Learn all about Steady-State Hypothesis Tolerances¶
A Chaos Engineering experiment starts and ends with a steady-state hypothesis.
The objective is initially to act as a validation gateway whereby, if the steady-state is not met before we execute the method, then the experiment bails out. What can you learn from an unknown state already?
Then, once the method has been applied, the goal is understand if the system coped with the turbulence or if it deviated, implying a weakness may have been uncovered.
To achieve this, the Chaos Toolkit experiment expects you use probes to query your system’s state during the steady-state hypothesis.
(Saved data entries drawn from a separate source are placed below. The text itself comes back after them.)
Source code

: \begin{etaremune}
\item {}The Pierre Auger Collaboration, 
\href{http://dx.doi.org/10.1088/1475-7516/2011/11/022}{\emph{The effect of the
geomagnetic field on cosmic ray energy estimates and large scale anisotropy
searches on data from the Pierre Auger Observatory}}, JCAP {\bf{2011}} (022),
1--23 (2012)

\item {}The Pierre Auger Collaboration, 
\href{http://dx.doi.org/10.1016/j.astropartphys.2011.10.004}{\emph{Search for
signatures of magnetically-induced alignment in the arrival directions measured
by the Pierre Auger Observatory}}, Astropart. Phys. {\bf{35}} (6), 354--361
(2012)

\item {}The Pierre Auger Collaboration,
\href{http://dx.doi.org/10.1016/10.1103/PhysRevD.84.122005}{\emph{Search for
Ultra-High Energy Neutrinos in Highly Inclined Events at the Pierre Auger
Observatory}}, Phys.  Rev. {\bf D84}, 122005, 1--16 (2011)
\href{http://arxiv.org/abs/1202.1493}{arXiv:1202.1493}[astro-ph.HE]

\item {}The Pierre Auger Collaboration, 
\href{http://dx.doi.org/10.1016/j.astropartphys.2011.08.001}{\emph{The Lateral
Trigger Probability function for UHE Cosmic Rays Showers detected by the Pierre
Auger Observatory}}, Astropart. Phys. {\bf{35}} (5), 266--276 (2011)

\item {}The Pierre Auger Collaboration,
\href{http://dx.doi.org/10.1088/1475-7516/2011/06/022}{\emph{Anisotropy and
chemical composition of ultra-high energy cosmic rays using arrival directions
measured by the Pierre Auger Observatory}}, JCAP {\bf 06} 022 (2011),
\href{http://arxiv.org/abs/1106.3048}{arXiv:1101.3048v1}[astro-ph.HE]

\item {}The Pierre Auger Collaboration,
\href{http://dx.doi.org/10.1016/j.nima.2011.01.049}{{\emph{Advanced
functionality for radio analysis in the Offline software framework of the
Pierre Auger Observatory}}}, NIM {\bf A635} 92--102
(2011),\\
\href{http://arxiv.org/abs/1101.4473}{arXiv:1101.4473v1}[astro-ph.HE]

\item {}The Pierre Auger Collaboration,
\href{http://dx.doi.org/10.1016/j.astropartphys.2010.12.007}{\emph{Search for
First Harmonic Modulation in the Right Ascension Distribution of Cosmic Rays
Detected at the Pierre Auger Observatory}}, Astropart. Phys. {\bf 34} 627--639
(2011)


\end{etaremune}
The validation of the probes’ output is performed by what we call tolerances.
Let’s get started with a basic example¶
Let’s take the simple experimant below:
{
"version": "1.0.0",
"title": "Our default language is English",
"description": "We find the expected English language in the file",
"steady-state-hypothesis": {
"title": "Our hypothesis is that lang file is in English",
"probes": [
{
"type": "probe",
"name": "lookup-lang-file",
"tolerance": true,
"provider": {
"type": "python",
"module": "os.path",
"func": "exists",
"arguments": {
"path": "default.locale.txt"
}
}
},
{
"type": "probe",
"name": "lookup-text-in-lang-file",
"tolerance": 0,
"provider": {
"type": "process",
"path": "grep",
"arguments": "welcome=hello default.locale.txt"
}
}
]
},
"method": [
{
"type": "action",
"name": "switch-language-to-french",
"provider": {
"type": "process",
"path": "sed",
"arguments": "-i s/hello/bonjour/ default.locale.txt"
}
}
],
"rollbacks": [
{
"type": "action",
"name": "switch-language-back-to-english",
"provider": {
"type": "process",
"path": "sed",
"arguments": "-i s/bonjour/hello/ default.locale.txt"
}
}
]
}
This experiment looks for the welcome message in the default locale file and expected "hello"
.
Here is an example of it running:
$ chaos run experiment.json
[2019-06-25 21:37:59 INFO] Validating the experiment's syntax
[2019-06-25 21:37:59 INFO] Experiment looks valid
[2019-06-25 21:37:59 INFO] Running experiment: Our default language is English
[2019-06-25 21:37:59 INFO] Steady state hypothesis: Our hypothesis is that lang file is in English
[2019-06-25 21:37:59 INFO] Probe: lookup-lang-file
[2019-06-25 21:37:59 INFO] Probe: lookup-text-in-lang-file
[2019-06-25 21:37:59 INFO] Steady state hypothesis is met!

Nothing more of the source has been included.